- Born: October 11, 1967 (age 58)
- Occupations: Entrepreneur, industrialist, management consultant
- Years active: 2016–present
- Employer(s): BAMIB Resources and Investments Company Limited
- Organization(s): BAMIB Resources and Investments Company Limited
- Known for: Founder of BAMIB Pencil and advocacy for local manufacturing in Nigeria
- Notable work: BAMIB Pencil
- Title: Chief Executive Officer

= Muideen Adebayo Ibrahim =

Nigerian entrepreneur and manufacturer

Muideen Adebayo Ibrahim is a Nigerian entrepreneur, industrialist, and management consultant. He is the founder and chief executive officer of BAMIB Resources and Investments Company Limited, a Nigerian local manufacturing company known for producing BAMIB Pencil, a pencil brand manufactured partly from recycled newspapers. He is also the founder of Libra Consulting, a management consulting firm based in Lagos, Nigeria.

== Career ==

Muideen founded BAMIB Resources and Investments Company Limited in 2016 with the objective of promoting indigenous manufacturing and reducing Nigeria's dependence on imported pencils.

The company commenced commercial production in August 2018 following an investment estimated at over ₦40 million.

According to reports, the project received support from the Bank of Industry as well as financial contributions from family members and associates.

BAMIB Pencil is manufactured using recycled newspapers as one of its raw materials in an effort to promote environmental sustainability and reduce waste.
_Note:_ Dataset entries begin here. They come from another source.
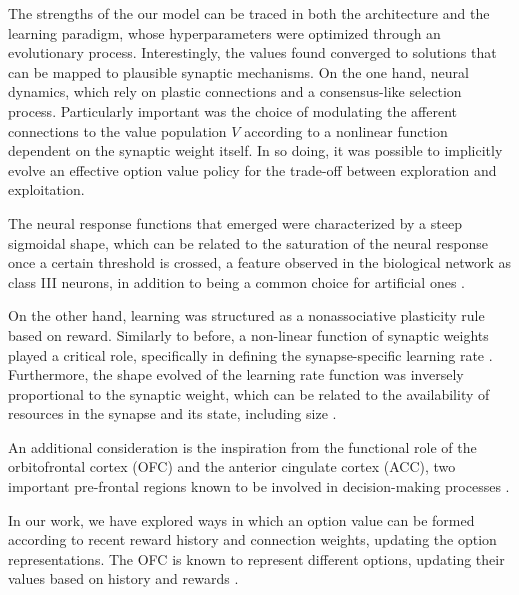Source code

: The strengths of the our model can be traced in both the architecture and the learning paradigm, whose hyperparameters were optimized through an evolutionary process. Interestingly, the values found converged to solutions that can be mapped to plausible synaptic mechanisms.
On the one hand, neural dynamics, which rely on plastic connections and a consensus-like selection process.
Particularly important was the choice of modulating the afferent connections to the value population $V$ according to a nonlinear function dependent on the synaptic weight itself. In so doing, it was possible to implicitly evolve an effective option value policy for the trade-off between exploration and exploitation.

The neural response functions that emerged were characterized by a steep sigmoidal shape, which can be related to the saturation of the neural response once a certain threshold is crossed, a feature observed in the biological network as class III neurons, in addition to being a common choice for artificial ones \cite{ratteImpactNeuronalProperties2013, ockerFlexibleNeuralConnectivity2020, apicellaSurveyModernTrainable2021}.

On the other hand, learning was structured as a nonassociative plasticity rule based on reward. Similarly to before, a non-linear function of synaptic weights played a critical role, specifically in defining the synapse-specific learning rate \cite{larsenSynapsetypespecificPlasticityLocal2015}.
Furthermore, the shape evolved of the learning rate function was inversely proportional to the synaptic weight, which can be related to the availability of resources in the synapse and its state, including size \cite{bartolHippocampalSpineHead2015, arielIntrinsicVariabilityPv2012}.

An additional consideration is the inspiration from the functional role of the orbitofrontal cortex (OFC) and the anterior cingulate cortex (ACC), two important pre-frontal regions known to be involved in decision-making processes \cite{kennerleyDecisionMakingReward2011, khamassiChapter22Medial2013}.

In our work, we have explored ways in which an option value can be formed according to recent reward history and connection weights, updating the option representations.
The OFC is known to represent different options, updating their values based on history and rewards \cite{lukChoiceCodingFrontal2013, kennerleyDecisionMakingReward2011, klein-fluggeSegregatedEncodingReward2013}.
In 2019, Muideen stated that locally manufactured pencils could help Nigeria save billions of naira spent annually on imports.

He later disclosed plans to increase the company's production capacity from about 2.4 million dozens annually to approximately 450 million dozens with additional investment and government support.

== Advocacy ==

Muideen has advocated policies aimed at encouraging local manufacturing in Nigeria.

In 2019, he called on the Federal Government of Nigeria to increase tariffs on imported pencils and strengthen implementation of local content policies.

He has also urged government ministries, departments and agencies to prioritize locally manufactured products.

In 2024, Muideen called on the Federal Government to declare a state of emergency in Nigeria's manufacturing sector, citing challenges such as inadequate electricity supply, multiple taxation and infrastructure deficits.

== Engagement with government ==

Muideen presented locally manufactured pencils to officials of the Federal Ministry of Science and Technology as part of efforts to promote indigenous production.